KOMPAS.com - Isu tentang pasangan yang menikah pada usia 28 hingga 32 tahun memiliki risiko perceraian lebih rendah tengah ramai diperbincangkan warganet di Instagram.
Salah satu unggahan akun @ahqu*** mengutip penelitian sosiolog Nicholas H. Wolfinger dari University of Utah pada 2015.
Studi tersebut menyebut usia 28–32 tahun sebagai Goldilocks Zone untuk menikah, yakni tidak terlalu dini, tidak pula terlalu terlambat. Temuan ini didasarkan pada analisis U.S. National Survey of Family Growth periode 2006–2010 dan 2011–2013.

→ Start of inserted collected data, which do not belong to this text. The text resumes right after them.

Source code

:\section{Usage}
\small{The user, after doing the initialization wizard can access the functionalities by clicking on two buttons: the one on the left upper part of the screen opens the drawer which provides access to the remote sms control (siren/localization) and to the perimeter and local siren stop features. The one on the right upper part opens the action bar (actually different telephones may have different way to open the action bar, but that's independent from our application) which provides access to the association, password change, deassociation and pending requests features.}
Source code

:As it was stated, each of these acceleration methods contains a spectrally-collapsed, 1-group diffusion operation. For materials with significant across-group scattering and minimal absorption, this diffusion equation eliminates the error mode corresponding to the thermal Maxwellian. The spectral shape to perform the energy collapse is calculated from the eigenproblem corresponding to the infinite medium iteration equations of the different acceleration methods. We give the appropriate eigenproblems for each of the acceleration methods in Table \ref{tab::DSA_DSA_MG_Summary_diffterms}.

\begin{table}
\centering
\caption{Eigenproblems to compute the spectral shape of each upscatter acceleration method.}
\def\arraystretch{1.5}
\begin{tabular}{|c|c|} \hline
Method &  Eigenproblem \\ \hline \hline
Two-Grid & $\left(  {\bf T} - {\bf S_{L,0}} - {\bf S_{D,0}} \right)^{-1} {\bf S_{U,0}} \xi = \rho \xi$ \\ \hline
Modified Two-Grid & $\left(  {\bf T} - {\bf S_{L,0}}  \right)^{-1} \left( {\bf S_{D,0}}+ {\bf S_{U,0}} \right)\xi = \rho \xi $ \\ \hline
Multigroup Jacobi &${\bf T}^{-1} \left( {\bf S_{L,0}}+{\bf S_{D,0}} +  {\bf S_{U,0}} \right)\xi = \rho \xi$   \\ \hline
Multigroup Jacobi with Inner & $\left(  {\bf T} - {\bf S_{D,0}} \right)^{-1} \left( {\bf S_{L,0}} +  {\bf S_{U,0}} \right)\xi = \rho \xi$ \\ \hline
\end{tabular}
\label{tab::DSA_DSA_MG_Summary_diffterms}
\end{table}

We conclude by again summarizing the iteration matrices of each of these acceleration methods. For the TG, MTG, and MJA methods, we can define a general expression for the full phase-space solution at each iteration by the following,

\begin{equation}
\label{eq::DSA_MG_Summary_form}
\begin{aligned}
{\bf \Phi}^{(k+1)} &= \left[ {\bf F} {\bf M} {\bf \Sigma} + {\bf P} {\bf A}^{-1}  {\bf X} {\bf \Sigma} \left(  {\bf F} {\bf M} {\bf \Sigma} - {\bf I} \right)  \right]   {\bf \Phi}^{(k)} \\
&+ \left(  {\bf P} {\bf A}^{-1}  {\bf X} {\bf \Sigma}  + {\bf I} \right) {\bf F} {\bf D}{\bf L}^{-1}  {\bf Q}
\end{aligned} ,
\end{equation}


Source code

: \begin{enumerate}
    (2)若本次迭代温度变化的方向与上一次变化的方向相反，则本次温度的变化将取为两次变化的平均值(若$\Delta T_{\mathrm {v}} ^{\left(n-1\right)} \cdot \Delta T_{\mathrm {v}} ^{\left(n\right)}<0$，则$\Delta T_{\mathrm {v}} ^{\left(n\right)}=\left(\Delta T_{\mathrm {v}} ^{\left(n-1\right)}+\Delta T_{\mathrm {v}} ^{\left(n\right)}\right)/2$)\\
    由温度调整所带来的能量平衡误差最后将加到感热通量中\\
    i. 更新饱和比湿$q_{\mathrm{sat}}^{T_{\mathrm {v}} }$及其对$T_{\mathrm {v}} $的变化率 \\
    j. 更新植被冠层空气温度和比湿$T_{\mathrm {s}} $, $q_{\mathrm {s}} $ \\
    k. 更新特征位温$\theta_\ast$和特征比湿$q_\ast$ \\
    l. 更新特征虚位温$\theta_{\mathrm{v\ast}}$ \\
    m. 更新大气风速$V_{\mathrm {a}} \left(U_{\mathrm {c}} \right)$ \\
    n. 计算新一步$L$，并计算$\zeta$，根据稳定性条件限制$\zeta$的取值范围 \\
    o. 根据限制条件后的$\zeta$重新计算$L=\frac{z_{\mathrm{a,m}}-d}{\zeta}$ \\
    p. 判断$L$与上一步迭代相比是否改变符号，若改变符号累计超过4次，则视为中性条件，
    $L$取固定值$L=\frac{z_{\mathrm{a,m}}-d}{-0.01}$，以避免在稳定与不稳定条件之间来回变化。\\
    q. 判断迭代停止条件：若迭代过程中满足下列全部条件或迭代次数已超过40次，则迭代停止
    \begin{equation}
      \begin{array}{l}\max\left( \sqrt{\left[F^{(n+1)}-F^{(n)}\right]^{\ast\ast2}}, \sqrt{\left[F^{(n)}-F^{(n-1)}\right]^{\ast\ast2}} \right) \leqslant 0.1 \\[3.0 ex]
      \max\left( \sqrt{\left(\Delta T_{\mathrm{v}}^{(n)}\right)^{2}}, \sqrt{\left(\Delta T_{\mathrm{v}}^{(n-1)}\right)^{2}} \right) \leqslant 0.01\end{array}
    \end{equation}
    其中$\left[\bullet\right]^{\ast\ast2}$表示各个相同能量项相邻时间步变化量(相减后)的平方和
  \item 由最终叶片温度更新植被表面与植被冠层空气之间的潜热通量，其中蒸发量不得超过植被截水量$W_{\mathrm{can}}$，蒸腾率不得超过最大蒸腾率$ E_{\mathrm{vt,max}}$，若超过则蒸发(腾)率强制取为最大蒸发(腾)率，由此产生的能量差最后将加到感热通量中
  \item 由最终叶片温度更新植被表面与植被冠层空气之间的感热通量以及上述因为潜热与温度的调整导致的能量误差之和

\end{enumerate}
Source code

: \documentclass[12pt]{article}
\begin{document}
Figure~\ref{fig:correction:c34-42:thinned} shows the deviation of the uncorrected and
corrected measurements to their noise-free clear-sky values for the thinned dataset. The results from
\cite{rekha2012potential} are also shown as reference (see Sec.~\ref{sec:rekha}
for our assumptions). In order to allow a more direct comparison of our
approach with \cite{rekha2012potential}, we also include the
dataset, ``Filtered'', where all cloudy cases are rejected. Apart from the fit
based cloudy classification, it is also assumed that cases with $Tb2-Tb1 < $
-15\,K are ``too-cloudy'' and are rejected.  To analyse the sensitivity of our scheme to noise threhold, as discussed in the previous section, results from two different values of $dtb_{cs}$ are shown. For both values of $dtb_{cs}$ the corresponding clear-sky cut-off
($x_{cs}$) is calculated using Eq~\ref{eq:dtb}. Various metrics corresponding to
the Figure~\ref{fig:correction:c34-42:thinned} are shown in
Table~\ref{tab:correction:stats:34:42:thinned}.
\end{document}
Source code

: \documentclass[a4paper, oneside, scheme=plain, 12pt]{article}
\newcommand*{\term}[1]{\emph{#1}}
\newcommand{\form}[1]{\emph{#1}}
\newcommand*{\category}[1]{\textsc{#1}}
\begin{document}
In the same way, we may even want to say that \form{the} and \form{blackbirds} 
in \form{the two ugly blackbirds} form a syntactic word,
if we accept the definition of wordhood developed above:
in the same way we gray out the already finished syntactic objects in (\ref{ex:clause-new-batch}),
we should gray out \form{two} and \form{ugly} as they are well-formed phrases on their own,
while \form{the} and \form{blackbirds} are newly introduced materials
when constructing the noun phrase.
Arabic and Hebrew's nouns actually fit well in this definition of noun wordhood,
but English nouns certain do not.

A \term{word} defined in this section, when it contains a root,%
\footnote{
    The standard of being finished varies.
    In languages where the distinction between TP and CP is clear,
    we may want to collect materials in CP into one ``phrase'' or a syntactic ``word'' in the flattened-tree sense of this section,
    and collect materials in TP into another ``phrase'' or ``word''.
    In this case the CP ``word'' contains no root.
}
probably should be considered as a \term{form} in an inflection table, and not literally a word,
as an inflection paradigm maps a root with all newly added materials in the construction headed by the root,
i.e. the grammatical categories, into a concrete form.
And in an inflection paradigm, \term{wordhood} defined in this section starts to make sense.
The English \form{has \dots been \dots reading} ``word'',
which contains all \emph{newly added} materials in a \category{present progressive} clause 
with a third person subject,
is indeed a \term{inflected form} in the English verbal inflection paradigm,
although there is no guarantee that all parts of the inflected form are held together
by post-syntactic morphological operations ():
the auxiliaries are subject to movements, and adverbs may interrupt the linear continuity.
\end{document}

Baca juga: Dialami Pratama Arhan dan Azizah Salsha, Apa Itu Cerai secara Verstek?
Hasilnya, pasangan yang menikah di akhir 20-an hingga awal 30-an cenderung memiliki pernikahan lebih stabil dibanding mereka yang menikah terlalu muda atau di usia akhir 30-an ke atas.
Faktor yang memengaruhi di antaranya kedewasaan emosional, kejelasan tujuan hidup, hingga pengalaman mengelola tanggung jawab.
Namun, para ahli menekankan keberhasilan rumah tangga tak semata ditentukan angka usia, melainkan kesiapan psikologis dan komitmen pasangan.
Unggahan tersebut memicu beragam reaksi warganet. Akun @itscinday*** menulis, “Santai dulu enggak sih? Tapi santainya sambil mempersiapkan diri jadi ibu yang lembut, istri yang hangat, dan jantung keluarga yang bernilai".
Komentar lain datang @mitaah***, “Gapapa telat asal tepat dan enggak salah pasangan”.
Ada pula yang mengaku nikah di usia lebih muda, tapi memiliki pernikahan tetap awet.
“Nikah umur 22 tahun, kini menuju 15 tahun pernikahan," tulis pengguna akun @nurin***,
Lantas, benarkah menikah di usia 28–32 tahun betul-betul menurunkan risiko perceraian?
Psikolog Danti Wulan Manunggal dari Ibunda.id menegaskan, bahwa kunci utama pernikahan langgeng bukan usia, melainkan kedewasaan emosional dan kejelasan tujuan hidup.
“Tanpa keduanya, pasangan akan kesulitan menghadapi konflik dan tantangan yang pasti ada dalam pernikahan,” ujarnya saat dimintai pandangan Kompas.com, Senin (22/9/2025).
Baca juga: Pratama Arhan Gugat Cerai Azizah Salsha, Ini 7 Fakta Sidang Perdananya
Kedua aspek ini, kata dia, berfungsi sebagai fondasi hubungan yang sehat dan stabil. Dengan kata lain, tanpa keduanya, pasangan bisa jadi akan kesulitan menghadapi konflik dan tantangan dalam pernikahan.